Anabtawi even proposes that Palestinians ally themselves with J-Street, a Zionist lobby group that explicitly opposes BDS and rights for all Palestinians, and indeed does have a narrow political agenda of preserving Israel as a racist state with a guaranteed Jewish majority at the expense of the rights of Palestinian refugees and Palestinian citizens of Israel.
According to his LinkedIn profile, Anabtawi was an “Intern at Ministry of Foreign Affairs, Palestine,” a relevant institutional affiliation not disclosed in the blog post.
In the second piece, “BDS Role in Palestinian Economy,” Laila Ikram poses the question of whether “abandoning BDS” is the way for Palestinians to go, before proposing that divestment be “researched” in order to be adopted alongside “positive investment.” Encouraging “positive investment,” it turns out, is the very strategy used by the Israel lobby to undermine and derail divestment efforts.
Of course this is not the first effort by the Palestinian Authority to undermine BDS. In 2010, Salam Fayyad, the externally-imposed Palestinian Authority “prime minister,” launched a call on Palestinians to boycott goods from Israeli settlements.

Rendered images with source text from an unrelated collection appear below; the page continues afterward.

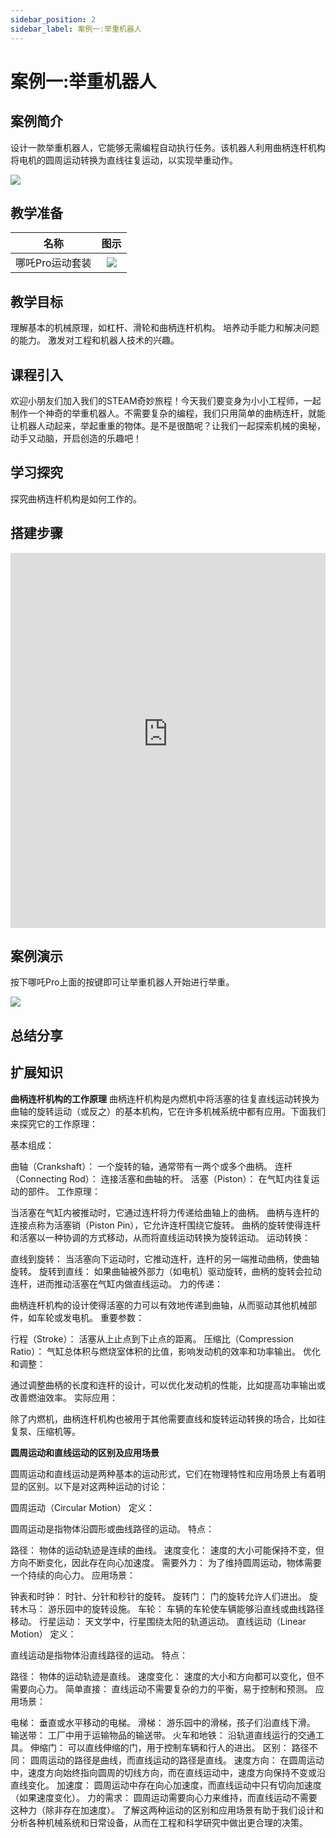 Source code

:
 ```yaml
---
sidebar_position: 2
sidebar_label: 案例一:举重机器人
---
```


# 案例一:举重机器人

## 案例简介

设计一款举重机器人，它能够无需编程自动执行任务。该机器人利用曲柄连杆机构将电机的圆周运动转换为直线往复运动，以实现举重动作。

![](https://wiki-media-ef.oss-cn-hongkong.aliyuncs.com/docs/microbit/building-blocks/nezha-pro-sports-kit/images/nezha-pro-sports-kit-case-01-01.png)

## 教学准备

|     名称     |            图示            |
| :----------: | :--------------------------: |
|   哪吒Pro运动套装   |   ![](https://wiki-media-ef.oss-cn-hongkong.aliyuncs.com/docs/microbit/building-blocks/nezha-pro-sports-kit/images/nezha-pro-sports-kit-01.png)  |

## 教学目标

理解基本的机械原理，如杠杆、滑轮和曲柄连杆机构。
培养动手能力和解决问题的能力。
激发对工程和机器人技术的兴趣。



## 课程引入

欢迎小朋友们加入我们的STEAM奇妙旅程！今天我们要变身为小小工程师，一起制作一个神奇的举重机器人。不需要复杂的编程，我们只用简单的曲柄连杆，就能让机器人动起来，举起重重的物体。是不是很酷呢？让我们一起探索机械的奥秘，动手又动脑，开启创造的乐趣吧！

## 学习探究

探究曲柄连杆机构是如何工作的。

## 搭建步骤

<!-- ![](https://wiki-media-ef.oss-cn-hongkong.aliyuncs.com/docs/microbit/building-blocks/nezha-pro-sports-kit/images/nezha-pro-sports-kit-step-01-01.png)

![](https://wiki-media-ef.oss-cn-hongkong.aliyuncs.com/docs/microbit/building-blocks/nezha-pro-sports-kit/images/nezha-pro-sports-kit-step-01-02.png)

![](https://wiki-media-ef.oss-cn-hongkong.aliyuncs.com/docs/microbit/building-blocks/nezha-pro-sports-kit/images/nezha-pro-sports-kit-step-01-03.png)

![](https://wiki-media-ef.oss-cn-hongkong.aliyuncs.com/docs/microbit/building-blocks/nezha-pro-sports-kit/images/nezha-pro-sports-kit-step-01-04.png)

![](https://wiki-media-ef.oss-cn-hongkong.aliyuncs.com/docs/microbit/building-blocks/nezha-pro-sports-kit/images/nezha-pro-sports-kit-step-01-05.png)

![](https://wiki-media-ef.oss-cn-hongkong.aliyuncs.com/docs/microbit/building-blocks/nezha-pro-sports-kit/images/nezha-pro-sports-kit-step-01-06.png)

![](https://wiki-media-ef.oss-cn-hongkong.aliyuncs.com/docs/microbit/building-blocks/nezha-pro-sports-kit/images/nezha-pro-sports-kit-step-01-07.png)

![](https://wiki-media-ef.oss-cn-hongkong.aliyuncs.com/docs/microbit/building-blocks/nezha-pro-sports-kit/images/nezha-pro-sports-kit-step-01-08.png)

![](https://wiki-media-ef.oss-cn-hongkong.aliyuncs.com/docs/microbit/building-blocks/nezha-pro-sports-kit/images/nezha-pro-sports-kit-step-01-09.png)

![](https://wiki-media-ef.oss-cn-hongkong.aliyuncs.com/docs/microbit/building-blocks/nezha-pro-sports-kit/images/nezha-pro-sports-kit-step-01-10.png)

![](https://wiki-media-ef.oss-cn-hongkong.aliyuncs.com/docs/microbit/building-blocks/nezha-pro-sports-kit/images/nezha-pro-sports-kit-step-01-11.png)

![](https://wiki-media-ef.oss-cn-hongkong.aliyuncs.com/docs/microbit/building-blocks/nezha-pro-sports-kit/images/nezha-pro-sports-kit-step-01-12.png)

![](https://wiki-media-ef.oss-cn-hongkong.aliyuncs.com/docs/microbit/building-blocks/nezha-pro-sports-kit/images/nezha-pro-sports-kit-step-01-13.png)

![](https://wiki-media-ef.oss-cn-hongkong.aliyuncs.com/docs/microbit/building-blocks/nezha-pro-sports-kit/images/nezha-pro-sports-kit-step-01-14.png)

![](https://wiki-media-ef.oss-cn-hongkong.aliyuncs.com/docs/microbit/building-blocks/nezha-pro-sports-kit/images/nezha-pro-sports-kit-step-01-15.png)

![](https://wiki-media-ef.oss-cn-hongkong.aliyuncs.com/docs/microbit/building-blocks/nezha-pro-sports-kit/images/nezha-pro-sports-kit-step-01-16.png)

![](https://wiki-media-ef.oss-cn-hongkong.aliyuncs.com/docs/microbit/building-blocks/nezha-pro-sports-kit/images/nezha-pro-sports-kit-step-01-17.png)

![](https://wiki-media-ef.oss-cn-hongkong.aliyuncs.com/docs/microbit/building-blocks/nezha-pro-sports-kit/images/nezha-pro-sports-kit-step-01-18.png)

![](https://wiki-media-ef.oss-cn-hongkong.aliyuncs.com/docs/microbit/building-blocks/nezha-pro-sports-kit/images/nezha-pro-sports-kit-step-01-19.png)

![](https://wiki-media-ef.oss-cn-hongkong.aliyuncs.com/docs/microbit/building-blocks/nezha-pro-sports-kit/images/nezha-pro-sports-kit-step-01-20.png)

![](https://wiki-media-ef.oss-cn-hongkong.aliyuncs.com/docs/microbit/building-blocks/nezha-pro-sports-kit/images/nezha-pro-sports-kit-step-01-21.png)

![](https://wiki-media-ef.oss-cn-hongkong.aliyuncs.com/docs/microbit/building-blocks/nezha-pro-sports-kit/images/nezha-pro-sports-kit-step-01-22.png)

![](https://wiki-media-ef.oss-cn-hongkong.aliyuncs.com/docs/microbit/building-blocks/nezha-pro-sports-kit/images/nezha-pro-sports-kit-step-01-23.png) -->


<embed src="https://wiki-media-ef.oss-cn-hongkong.aliyuncs.com/docs/microbit/building-blocks/nezha-pro-sports-kit/files/%E4%B8%BE%E9%87%8D%E6%9C%BA%E5%99%A8%E4%BA%BA%20-%20%E6%97%A0%E4%B8%BB%E6%9D%BF.pdf" type="application/pdf" width="100%" height="600px" />


## 案例演示

按下哪吒Pro上面的按键即可让举重机器人开始进行举重。

![](https://wiki-media-ef.oss-cn-hongkong.aliyuncs.com/docs/microbit/building-blocks/nezha-pro-sports-kit/images/nezha-pro-sports-kit-case-01.gif)

## 总结分享



## 扩展知识


**曲柄连杆机构的工作原理**
曲柄连杆机构是内燃机中将活塞的往复直线运动转换为曲轴的旋转运动（或反之）的基本机构，它在许多机械系统中都有应用。下面我们来探究它的工作原理：

基本组成：

曲轴（Crankshaft）： 一个旋转的轴，通常带有一两个或多个曲柄。
连杆（Connecting Rod）： 连接活塞和曲轴的杆。
活塞（Piston）： 在气缸内往复运动的部件。
工作原理：

当活塞在气缸内被推动时，它通过连杆将力传递给曲轴上的曲柄。
曲柄与连杆的连接点称为活塞销（Piston Pin），它允许连杆围绕它旋转。
曲柄的旋转使得连杆和活塞以一种协调的方式移动，从而将直线运动转换为旋转运动。
运动转换：

直线到旋转： 当活塞向下运动时，它推动连杆，连杆的另一端推动曲柄，使曲轴旋转。
旋转到直线： 如果曲轴被外部力（如电机）驱动旋转，曲柄的旋转会拉动连杆，进而推动活塞在气缸内做直线运动。
力的传递：

曲柄连杆机构的设计使得活塞的力可以有效地传递到曲轴，从而驱动其他机械部件，如车轮或发电机。
重要参数：

行程（Stroke）： 活塞从上止点到下止点的距离。
压缩比（Compression Ratio）： 气缸总体积与燃烧室体积的比值，影响发动机的效率和功率输出。
优化和调整：

通过调整曲柄的长度和连杆的设计，可以优化发动机的性能，比如提高功率输出或改善燃油效率。
实际应用：

除了内燃机，曲柄连杆机构也被用于其他需要直线和旋转运动转换的场合，比如往复泵、压缩机等。

**圆周运动和直线运动的区别及应用场景**


圆周运动和直线运动是两种基本的运动形式，它们在物理特性和应用场景上有着明显的区别。以下是对这两种运动的讨论：

圆周运动（Circular Motion）
定义：

圆周运动是指物体沿圆形或曲线路径的运动。
特点：

路径： 物体的运动轨迹是连续的曲线。
速度变化： 速度的大小可能保持不变，但方向不断变化，因此存在向心加速度。
需要外力： 为了维持圆周运动，物体需要一个持续的向心力。
应用场景：

钟表和时钟： 时针、分针和秒针的旋转。
旋转门： 门的旋转允许人们进出。
旋转木马： 游乐园中的旋转设施。
车轮： 车辆的车轮使车辆能够沿直线或曲线路径移动。
行星运动： 天文学中，行星围绕太阳的轨道运动。
直线运动（Linear Motion）
定义：

直线运动是指物体沿直线路径的运动。
特点：

路径： 物体的运动轨迹是直线。
速度变化： 速度的大小和方向都可以变化，但不需要向心力。
简单直接： 直线运动不需要复杂的力的平衡，易于控制和预测。
应用场景：

电梯： 垂直或水平移动的电梯。
滑梯： 游乐园中的滑梯，孩子们沿直线下滑。
输送带： 工厂中用于运输物品的输送带。
火车和地铁： 沿轨道直线运行的交通工具。
伸缩门： 可以直线伸缩的门，用于控制车辆和行人的进出。
区别：
路径不同： 圆周运动的路径是曲线，而直线运动的路径是直线。
速度方向： 在圆周运动中，速度方向始终指向圆周的切线方向，而在直线运动中，速度方向保持不变或沿直线变化。
加速度： 圆周运动中存在向心加速度，而直线运动中只有切向加速度（如果速度变化）。
力的需求： 圆周运动需要向心力来维持，而直线运动不需要这种力（除非存在加速度）。
了解这两种运动的区别和应用场景有助于我们设计和分析各种机械系统和日常设备，从而在工程和科学研究中做出更合理的决策。
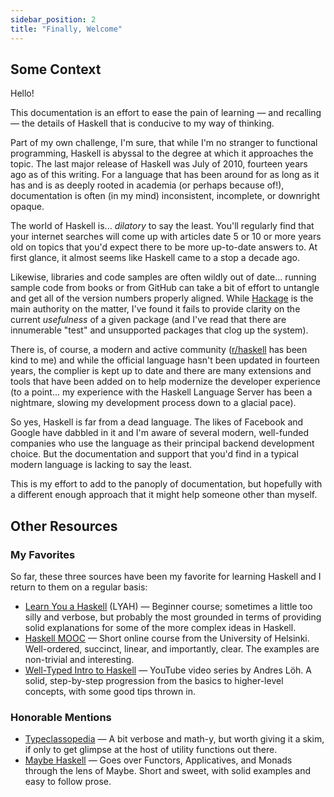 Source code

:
 ```yaml
---
sidebar_position: 2
title: "Finally, Welcome"
---
```

## Some Context

Hello!

This documentation is an effort to ease the pain of learning &mdash; and recalling &mdash; the details of Haskell that is conducive to my way of thinking.

Part of my own challenge, I'm sure, that while I'm no stranger to functional programming, Haskell is abyssal to the degree at which it approaches the topic. The last major release of Haskell was July of 2010, fourteen years ago as of this writing. For a language that has been around for as long as it has and is as deeply rooted in academia (or perhaps because of!), documentation is often (in my mind) inconsistent, incomplete, or downright opaque.

The world of Haskell is... _dilatory_ to say the least. You'll regularly find that your internet searches will come up with articles date 5 or 10 or more years old on topics that you'd expect there to be more up-to-date answers to. At first glance, it almost seems like Haskell came to a stop a decade ago.

Likewise, libraries and code samples are often wildly out of date... running sample code from books or from GitHub can take a bit of effort to untangle and get all of the version numbers properly aligned. While [Hackage](https://hackage.haskell.org/) is the main authority on the matter, I've found it fails to provide clarity on the current _usefulness_ of a given package (and I've read that there are innumerable "test" and unsupported packages that clog up the system).

There is, of course, a modern and active community ([r/haskell](https://www.reddit.com/r/haskell/) has been kind to me) and while the official language hasn't been updated in fourteen years, the complier is kept up to date and there are many extensions and tools that have been added on to help modernize the developer experience (to a point... my experience with the Haskell Language Server has been a nightmare, slowing my development process down to a glacial pace).

So yes, Haskell is far from a dead language. The likes of Facebook and Google have dabbled in it and I'm aware of several modern, well-funded companies who use the language as their principal backend development choice. But the documentation and support that you'd find in a typical modern language is lacking to say the least. 

This is my effort to add to the panoply of documentation, but hopefully with a different enough approach that it might help someone other than myself.

## Other Resources

### My Favorites
So far, these three sources have been my favorite for learning Haskell and I return to them on a regular basis:
- [Learn You a Haskell](https://learnyouahaskell.com/) (LYAH) &mdash; Beginner course; sometimes a little too silly and verbose, but probably the most grounded in terms of providing solid explanations for some of the more complex ideas in Haskell.
- [Haskell MOOC](https://haskell.mooc.fi/) &mdash; Short online course from the University of Helsinki. Well-ordered, succinct, linear, and importantly, clear. The examples are non-trivial and interesting.
- [Well-Typed Intro to Haskell](https://www.youtube.com/watch?v=3blAsQDT0u8&list=PLD8gywOEY4HauPWPfH0pJPIYUWqi0Gg10) &mdash; YouTube video series by Andres Löh. A solid, step-by-step progression from the basics to higher-level concepts, with some good tips thrown in.

### Honorable Mentions

- [Typeclassopedia](https://wiki.haskell.org/Typeclassopedia) &mdash; A bit verbose and math-y, but worth giving it a skim, if only to get glimpse at the host of utility functions out there.
- [Maybe Haskell](https://github.com/thoughtbot/maybe_haskell) &mdash; Goes over Functors, Applicatives, and Monads through the lens of Maybe. Short and sweet, with solid examples and easy to follow prose.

While this brief campaign grabbed headlines, it was actually an attempt to undermine BDS more broadly because while calling for a boycott of settlements goods only, PA officials were assuring Israel of their desire to maintain expand econonomic ties with Israel in defiance of the Palestinian BDS call.
PLO cave in leads to “missed opportunity” for Palestinian rights
On 22 March, the UN Human Rights Council adopted a weak resolution on a recent report about Israeli settlements. The resolution was condemned by a coalition of Palestinian human rights groups as a “missed opportunity.”
The human rights groups blamed the “influence of European States in dictating that a stronger, more detailed resolution would not have received consensus support at the Council.”
But this failure was entirely the fault of the PLO delegation, which is effectively a puppet of the Palestinian Authority in Ramallah.
As The Electronic Intifada exclusively reported last week, the PLO delegation had the support and opportunity to present a stronger resolution that would undoubtedly have gained a majority and could have led to concrete international action against Israel. But the PLO apparently refused to do so in order to appease its international sponsors.
Start from scratch?
Although the venerable name of the PLO has cachet, and the idea of the PLO still commands the loyalty of millions of Palestinians, in practice this body long ago lost any legitimacy or representativeness among Palestinians.
Its loss of legitimacy is so severe that in a recent analysis for The Electronic Intifada, Osamah Khalil proposed that Palestinians should abandon it altogether and start from scratch.
The latest antics at the UN and with the “Engage” forum can only bolster those who agree with Khalil.
This post was expanded and updated after initial publication.